その後,平成12年,平成14年と同じく高知システム開発のマイワード(Windows版)が導入されています。
また,このマイワードも最近のバージョンでは,MS-WORDとのファイルの互換性を持たせたり,画像の編集が音声でできたり,他の同社のアプリケーションソフトとの連系がなされるなど,20年以上に及ぶ開発のノウハウが集大成されています。
視覚障害者がパソコンの操作を行う場合,ディスプレイ上の文字を読むことはできませんので,ディスプレイ上に表示された文字やアイコンを専用のソフトウェアとハードウェアを使用して音声で読み上げる必要があることはすでに述べました。
では,この音声の出るパソコンがいつごろ本校に導入されたのでしょうか。
昭和62年3月に,熊本県のI眼科よりAOKワープロをいただいた時には,AOKワープロ専用の音声合成装置が付属しており,これから音声が発声されました。
電子回路を介して発声される電子音ですので,慣れないと大変聴きにくいですし,相当な集中力を要しますので,最初のうちは,夜眠っている時にうなされるような感じでした。
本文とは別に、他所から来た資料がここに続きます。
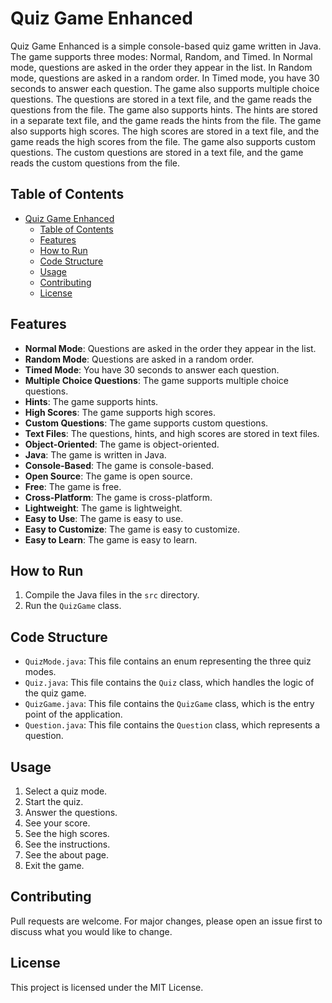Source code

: # Quiz Game Enhanced

Quiz Game Enhanced is a simple console-based quiz game written in Java. The game supports three modes: Normal, Random,
and Timed. In Normal mode, questions are asked in the order they appear in the list. In Random mode, questions are asked
in a random order. In Timed mode, you have 30 seconds to answer each question. The game also supports multiple choice
questions. The questions are stored in a text file, and the game reads the questions from the file. The game also
supports
hints. The hints are stored in a separate text file, and the game reads the hints from the file. The game also supports
high scores. The high scores are stored in a text file, and the game reads the high scores from the file. The game also
supports custom questions. The custom questions are stored in a text file, and the game reads the custom questions from
the file.

## Table of Contents

- [Quiz Game Enhanced](#quiz-game-enhanced)
    - [Table of Contents](#table-of-contents)
    - [Features](#features)
    - [How to Run](#how-to-run)
    - [Code Structure](#code-structure)
    - [Usage](#usage)
    - [Contributing](#contributing)
    - [License](#license)

## Features

- **Normal Mode**: Questions are asked in the order they appear in the list.
- **Random Mode**: Questions are asked in a random order.
- **Timed Mode**: You have 30 seconds to answer each question.
- **Multiple Choice Questions**: The game supports multiple choice questions.
- **Hints**: The game supports hints.
- **High Scores**: The game supports high scores.
- **Custom Questions**: The game supports custom questions.
- **Text Files**: The questions, hints, and high scores are stored in text files.
- **Object-Oriented**: The game is object-oriented.
- **Java**: The game is written in Java.
- **Console-Based**: The game is console-based.
- **Open Source**: The game is open source.
- **Free**: The game is free.
- **Cross-Platform**: The game is cross-platform.
- **Lightweight**: The game is lightweight.
- **Easy to Use**: The game is easy to use.
- **Easy to Customize**: The game is easy to customize.
- **Easy to Learn**: The game is easy to learn.

## How to Run

1. Compile the Java files in the `src` directory.
2. Run the `QuizGame` class.

## Code Structure

- `QuizMode.java`: This file contains an enum representing the three quiz modes.
- `Quiz.java`: This file contains the `Quiz` class, which handles the logic of the quiz game.
- `QuizGame.java`: This file contains the `QuizGame` class, which is the entry point of the application.
- `Question.java`: This file contains the `Question` class, which represents a question.

## Usage

1. Select a quiz mode.
2. Start the quiz.
3. Answer the questions.
4. See your score.
5. See the high scores.
6. See the instructions.
7. See the about page.
8. Exit the game.

## Contributing

Pull requests are welcome. For major changes, please open an issue first to discuss what you would like to change.

## License

This project is licensed under the MIT License.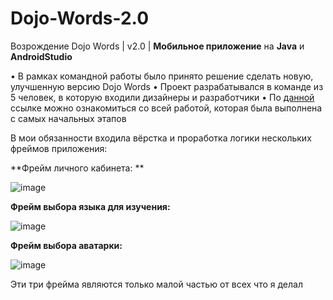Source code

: # Dojo-Words-2.0
 Возрождение Dojo Words |  v2.0 | **Мобильное приложение** на **Java** и **AndroidStudio**

 • В рамках командной работы было принято решение сделать новую, улучшенную версию Dojo Words 
 • Проект разрабатывался в команде из 5 человек, в которую входили дизайнеры и разработчики
 • По [данной]([ссылка](https://www.figma.com/file/08qPSFN9P8WHyxOBxDYQFZ/Dojo.Words?type=whiteboard&node-id=0%3A1&t=wj2Ir0KHqfYkDS5Y-1)) ссылке можно ознакомиться со всей работой, которая была выполнена с самых начальных этапов

В мои обязанности входила вёрстка и проработка логики нескольких фреймов приложения:

**Фрейм личного кабинета: **

![image](https://github.com/HAR4A/Dojo-Words-2.0/assets/150113486/8b850add-0467-4f64-b1ad-0c0bacd8f6a2)


**Фрейм выбора языка для изучения:**

![image](https://github.com/HAR4A/Dojo-Words-2.0/assets/150113486/aa7353b9-53d5-41e9-9322-fc66ae13d04b)


**Фрейм выбора аватарки:**

![image](https://github.com/HAR4A/Dojo-Words-2.0/assets/150113486/3d44a01a-b3c2-4e85-a887-aed6b7bd3780)


Эти три фрейма являются только малой частью от всех что я делал
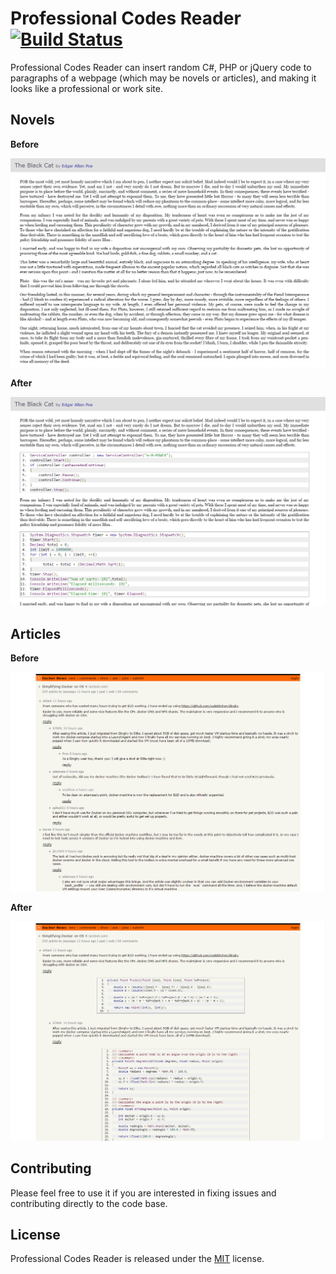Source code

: # Professional Codes Reader [![Build Status](https://travis-ci.org/Jasonnor/NovelPretender.svg?branch=master)](https://travis-ci.org/Jasonnor/NovelPretender)

Professional Codes Reader can insert random C#, PHP or jQuery code to paragraphs of a webpage (which may be novels or articles), and making it looks like a professional or work site.

## Novels

**Before**

![Before](/Example/Novel_Before.png)

**After**

![After](/Example/Novel_After.png)

## Articles

**Before**

![Before](/Example/Article_Before.png)

**After**

![After](/Example/Article_After.png)

## Contributing

Please feel free to use it if you are interested in fixing issues and contributing directly to the code base.

## License

Professional Codes Reader is released under the [MIT](/LICENSE) license.
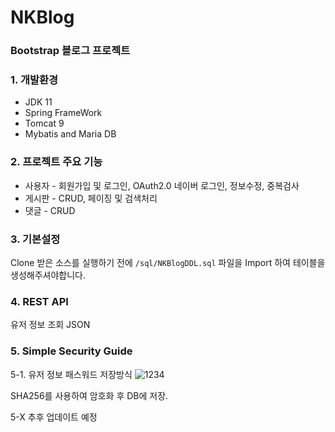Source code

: # NKBlog
### Bootstrap 블로그 프로젝트

### 1. 개발환경
- JDK 11
- Spring FrameWork
- Tomcat 9
- Mybatis and Maria DB

### 2. 프로젝트 주요 기능
- 사용자 - 회원가입 및 로그인, OAuth2.0 네이버 로그인, 정보수정, 중복검사
- 게시판 - CRUD, 페이징 및 검색처리
- 댓글 - CRUD
### 3. 기본설정
Clone 받은 소스를 실행하기 전에 `/sql/NKBlogDDL.sql` 파일을 Import 하여 테이블을 생성해주셔야합니다.

### 4. REST API
 유저 정보 조회 JSON 

### 5. Simple Security Guide
5-1. 유저 정보 패스워드 저장방식
![1234](https://user-images.githubusercontent.com/82058641/144734289-cbbcec81-ef44-4236-ac3f-5b48153e460d.png)

SHA256를 사용하여 암호화 후 DB에 저장.

5-X 추후 업데이트 예정
#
そして,昭和62年10月に,理療科にパソコンが導入された時には,このAOKワープロの他に,中条電気製のYL-V30という音声合成装置が導入されました。この音声合成装置は,本体内部に漢字を読むためのROMが内蔵された優れものでした。
この時に同時に導入されたソフトウェアにより,このYL-V30という音声合成装置から出る音声を頼りにN88BASICを音声環境で使用してプログラミングなどもできるようになりました。
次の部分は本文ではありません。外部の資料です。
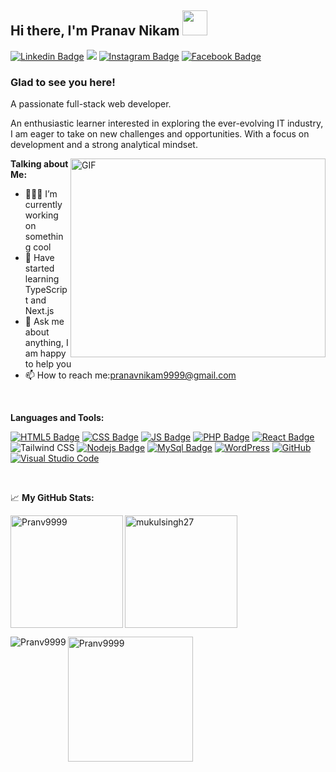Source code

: ## Hi there, I'm Pranav Nikam</a> <img src="https://media.giphy.com/media/hvRJCLFzcasrR4ia7z/giphy.gif" width=40> 

[![Linkedin Badge](https://img.shields.io/badge/LinkedIn-0077B5?style=for-the-badge&logo=linkedin&logoColor=white)](https://www.linkedin.com/in/pranav-nikam-92a465305 )
<a href="mailto:pranavnikam9999@gmail.com"><img src="https://img.shields.io/badge/Gmail-D14836?style=for-the-badge&logo=gmail&logoColor=white" /></a>
[![Instagram Badge](https://img.shields.io/badge/Instagram-E4405F?style=for-the-badge&logo=instagram&logoColor=white)]( https://www.instagram.com/_pranav9999_/ )
[![Facebook Badge](https://img.shields.io/badge/Facebook-1877F2?style=for-the-badge&logo=facebook&logoColor=white)](https://www.facebook.com/pranav.nikam.1426/)

### Glad to see you here! &nbsp;
A passionate full-stack web developer.    

An enthusiastic learner interested in exploring the ever-evolving IT industry, I am eager to take on new challenges and opportunities. With a focus on development and a strong analytical mindset.

<img align="right" alt="GIF" src="https://cdn.dribbble.com/users/1162077/screenshots/3848914/programmer.gif" width="408" height="318" /> 
  

**Talking about Me:**

- 👨🏻‍💻 I’m currently working on something cool
- 🚀 Have started learning TypeScript and Next.js
- 💬 Ask me about anything, I am happy to help you
- 📫 How to reach me:pranavnikam9999@gmail.com

</br>  

**Languages and Tools:**

[![HTML5 Badge](https://img.shields.io/badge/HTML5-E34F26?style=for-the-badge&logo=html5&logoColor=white)]()
[![CSS Badge](https://img.shields.io/badge/CSS3-1572B6?style=for-the-badge&logo=css3&logoColor=white)]()
[![JS Badge](https://img.shields.io/badge/JavaScript-F7DF1E?style=for-the-badge&logo=javascript&logoColor=black)]()
[![PHP Badge](https://img.shields.io/badge/PHP-777BB4?style=for-the-badge&logo=php&logoColor=white)]()
[![React Badge](https://img.shields.io/badge/React-20232A?style=for-the-badge&logo=react&logoColor=61DAFB)]()
![Tailwind CSS](https://img.shields.io/badge/Tailwind_CSS-38B2AC?style=for-the-badge&logo=tailwind-css&logoColor=white)
[![Nodejs Badge](https://img.shields.io/badge/Node.js-43853D?style=for-the-badge&logo=node.js&logoColor=white)]()
[![MySql Badge](https://img.shields.io/badge/MySQL-00000F?style=for-the-badge&logo=mysql&logoColor=white)]()
[![WordPress](https://img.shields.io/badge/WordPress-%23117AC9.svg?style=for-the-badge&logo=WordPress&logoColor=white)]()
[![GitHub](https://img.shields.io/badge/github-%23121011.svg?style=for-the-badge&logo=github&logoColor=white)]()
[![Visual Studio Code](https://img.shields.io/badge/Visual%20Studio%20Code-0078d7.svg?style=for-the-badge&logo=visual-studio-code&logoColor=white)]()

</br>

📈 **My GitHub Stats:**

<p><img align="left" height="180em" src="https://github-readme-stats.vercel.app/api?username=Pranv9999&show_icons=true&hide_border=true&&count_private=true&include_all_commits=true" alt="Pranv9999" /></p>

<p><img align="center" height="180em" src="https://github-readme-stats.vercel.app/api/top-langs/?username=Mukulsingh27&exclude_repo=KNN-Image-Classification&show_icons=true&hide_border=true&layout=compact&langs_count=8" alt="mukulsingh27" /></p>

<p><img align="left" src="https://github-readme-streak-stats.herokuapp.com/?user=mukulsingh27&" alt="Pranv9999" /></p>

<p><a href="https://github.com/ryo-ma/github-profile-trophy"><img height="200em" align="center" src="https://github-profile-trophy.vercel.app/?username=Pranv9999" alt="Pranv9999" /></a></p>
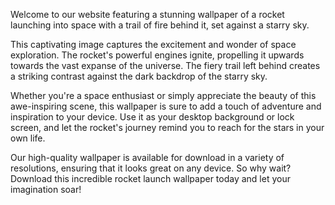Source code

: <!--
Write me content for website with wallpaper "An image of a rocket launching into space with a trail of fire behind it, set against a starry sky."
-->

<!--font:"Open Sans"-->

Welcome to our website featuring a stunning wallpaper of a rocket launching into space with a trail of fire behind it, set against a starry sky. 

This captivating image captures the excitement and wonder of space exploration. The rocket's powerful engines ignite, propelling it upwards towards the vast expanse of the universe. The fiery trail left behind creates a striking contrast against the dark backdrop of the starry sky.

Whether you're a space enthusiast or simply appreciate the beauty of this awe-inspiring scene, this wallpaper is sure to add a touch of adventure and inspiration to your device. Use it as your desktop background or lock screen, and let the rocket's journey remind you to reach for the stars in your own life.

Our high-quality wallpaper is available for download in a variety of resolutions, ensuring that it looks great on any device. So why wait? Download this incredible rocket launch wallpaper today and let your imagination soar!
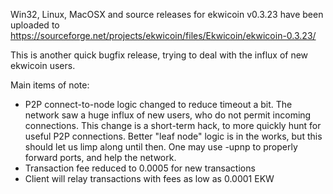 Win32, Linux, MacOSX and source releases for ekwicoin v0.3.23 have been uploaded to
https://sourceforge.net/projects/ekwicoin/files/Ekwicoin/ekwicoin-0.3.23/

This is another quick bugfix release, trying to deal with the influx of new ekwicoin users.

Main items of note:

* P2P connect-to-node logic changed to reduce timeout a bit.  The network saw a huge influx of new users, who do not permit incoming connections.  This change is a short-term hack, to more quickly hunt for useful P2P connections.  Better "leaf node" logic is in the works, but this should let us limp along until then.  One may use -upnp to properly forward ports, and help the network.
* Transaction fee reduced to 0.0005 for new transactions
* Client will relay transactions with fees as low as 0.0001 EKW
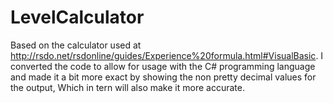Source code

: # LevelCalculator
Based on the calculator used at http://rsdo.net/rsdonline/guides/Experience%20formula.html#VisualBasic. I converted the code to allow for usage with the C# programming language and made it a bit more exact by showing the non pretty decimal values for the output, Which in tern will also make it more accurate.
更に,昭和63年1月には,パソコン室に11台のパソコンが入り,同時に三洋電気のVSS-100という音声合成装置が導入されました。
この音声合成装置を使用して音声を発声するソフトとして,VDM98Kがあり,N88BASICを音声環境で使用し,プログラミングもできました。
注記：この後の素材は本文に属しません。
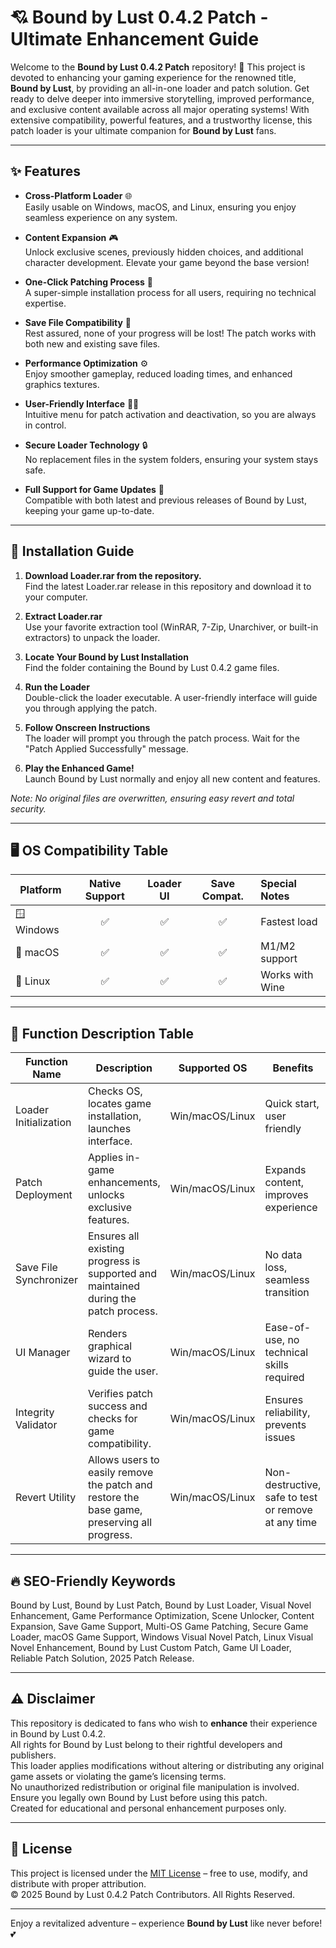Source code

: # 💘 Bound by Lust 0.4.2 Patch - Ultimate Enhancement Guide

Welcome to the **Bound by Lust 0.4.2 Patch** repository! 🚀 This project is devoted to enhancing your gaming experience for the renowned title, **Bound by Lust**, by providing an all-in-one loader and patch solution. Get ready to delve deeper into immersive storytelling, improved performance, and exclusive content available across all major operating systems! With extensive compatibility, powerful features, and a trustworthy license, this patch loader is your ultimate companion for **Bound by Lust** fans.

---

## ✨ Features

- **Cross-Platform Loader** 🌐  
  Easily usable on Windows, macOS, and Linux, ensuring you enjoy seamless experience on any system.

- **Content Expansion** 🎮  
  Unlock exclusive scenes, previously hidden choices, and additional character development. Elevate your game beyond the base version!

- **One-Click Patching Process** 🔨  
  A super-simple installation process for all users, requiring no technical expertise.

- **Save File Compatibility** 💾  
  Rest assured, none of your progress will be lost! The patch works with both new and existing save files.

- **Performance Optimization** ⚙️  
  Enjoy smoother gameplay, reduced loading times, and enhanced graphics textures.

- **User-Friendly Interface** 🧑‍💻  
  Intuitive menu for patch activation and deactivation, so you are always in control.

- **Secure Loader Technology** 🔒  
  No replacement files in the system folders, ensuring your system stays safe.

- **Full Support for Game Updates** 🚀  
  Compatible with both latest and previous releases of Bound by Lust, keeping your game up-to-date.

---

## 🧰 Installation Guide

1. **Download Loader.rar from the repository.**  
   Find the latest Loader.rar release in this repository and download it to your computer.

2. **Extract Loader.rar**  
   Use your favorite extraction tool (WinRAR, 7-Zip, Unarchiver, or built-in extractors) to unpack the loader.

3. **Locate Your Bound by Lust Installation**  
   Find the folder containing the Bound by Lust 0.4.2 game files.

4. **Run the Loader**  
   Double-click the loader executable. A user-friendly interface will guide you through applying the patch.

5. **Follow Onscreen Instructions**  
   The loader will prompt you through the patch process. Wait for the "Patch Applied Successfully" message.

6. **Play the Enhanced Game!**  
   Launch Bound by Lust normally and enjoy all new content and features.

_Note: No original files are overwritten, ensuring easy revert and total security._


---

## 🖥️ OS Compatibility Table

| Platform      | Native Support | Loader UI | Save Compat. | Special Notes    |
|---------------|:-------------:|:---------:|:------------:|:----------------|
| 🪟 Windows    |      ✅        |     ✅     |      ✅       | Fastest load    |
| 🍏 macOS      |      ✅        |     ✅     |      ✅       | M1/M2 support   |
| 🐧 Linux      |      ✅        |     ✅     |      ✅       | Works with Wine |

---

## 📜 Function Description Table

| Function Name           | Description                                                                                  | Supported OS    | Benefits                                                              |
|------------------------ |---------------------------------------------------------------------------------------------|-----------------|----------------------------------------------------------------------|
| Loader Initialization   | Checks OS, locates game installation, launches interface.                                   | Win/macOS/Linux | Quick start, user friendly                                            |
| Patch Deployment        | Applies in-game enhancements, unlocks exclusive features.                                   | Win/macOS/Linux | Expands content, improves experience                                  |
| Save File Synchronizer  | Ensures all existing progress is supported and maintained during the patch process.          | Win/macOS/Linux | No data loss, seamless transition                                     |
| UI Manager              | Renders graphical wizard to guide the user.                                                 | Win/macOS/Linux | Ease-of-use, no technical skills required                             |
| Integrity Validator     | Verifies patch success and checks for game compatibility.                                   | Win/macOS/Linux | Ensures reliability, prevents issues                                  |
| Revert Utility          | Allows users to easily remove the patch and restore the base game, preserving all progress. | Win/macOS/Linux | Non-destructive, safe to test or remove at any time                   |

---

## 🔥 SEO-Friendly Keywords

Bound by Lust, Bound by Lust Patch, Bound by Lust Loader, Visual Novel Enhancement, Game Performance Optimization, Scene Unlocker, Content Expansion, Save Game Support, Multi-OS Game Patching, Secure Game Loader, macOS Game Support, Windows Visual Novel Patch, Linux Visual Novel Enhancement, Bound by Lust Custom Patch, Game UI Loader, Reliable Patch Solution, 2025 Patch Release.

---

## ⚠️ Disclaimer

This repository is dedicated to fans who wish to **enhance** their experience in Bound by Lust 0.4.2.  
All rights for Bound by Lust belong to their rightful developers and publishers.  
This loader applies modifications without altering or distributing any original game assets or violating the game’s licensing terms.  
No unauthorized redistribution or original file manipulation is involved.  
Ensure you legally own Bound by Lust before using this patch.  
Created for educational and personal enhancement purposes only.

---

## 📝 License

This project is licensed under the [MIT License](https://opensource.org/licenses/MIT) – free to use, modify, and distribute with proper attribution.  
© 2025 Bound by Lust 0.4.2 Patch Contributors. All Rights Reserved.

---

Enjoy a revitalized adventure – experience **Bound by Lust** like never before! 💕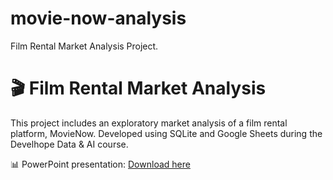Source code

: # movie-now-analysis
Film Rental Market Analysis Project.


# 🎬 Film Rental Market Analysis

This project includes an exploratory market analysis of a film rental platform, MovieNow.
Developed using SQLite and Google Sheets during the Develhope Data & AI course.

📊 PowerPoint presentation: [Download here](https://github.com/vivianadimaio/movie-now-analysis/raw/main/MovieNow_ppt.pdf)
しかし,とても聴きにくい音声でしたが,その後,VSS-300にバージョンアップされてからは,聴きやすい音声となりました。
更に,AOKワープロに付属してきた音声合成装置から音声を出すためのソフトも開発され,かなり聴きやすい音声でプログラミングもできるようになりました。
次に,MS-DOSへとOSが移行し,それに対応したソフトウェアも導入されました。極一部には,パソコンが持っているビープ音を利用して音声を発声するシステムもありましたが,ほとんどは外付けの音声合成装置を接続する必要があり,例え,ノート型パソコンといえども音声合成装置を持ち歩かないといけないというのはとても不便でした。
また,富士通のFMVS-101,通称VSUという音声合成装置が導入され,これは現在でもMS-DOSのソフトで点字プリンターを動かしているパソコンやピンディスプレイに接続されているパソコンである9821では使用されています。
時は流れ,Windows3.1からWindows95へとバージョンアップされ,これらに対応したスクリーンリーダーが開発されるようになり,Windowsを音声環境で使用できるようになりました。
本校でも,高知システム開発のPC-TALKERやシステムソリューションセンター栃木の95Reader,日本アイ・ビー・エム社のJAWSなどを導入しました。
また,これらに使用されている音声合成エンジンも肉声に近いものが開発され,非常に聴きやすく,疲労も少なくなりました。
ここに掲載した内容は,主に下伊敷時代の内容が中心で,谷山へ移転してからの内容が追加できていません。機会を見て,更新しなければと思っております。どうぞご期待ください。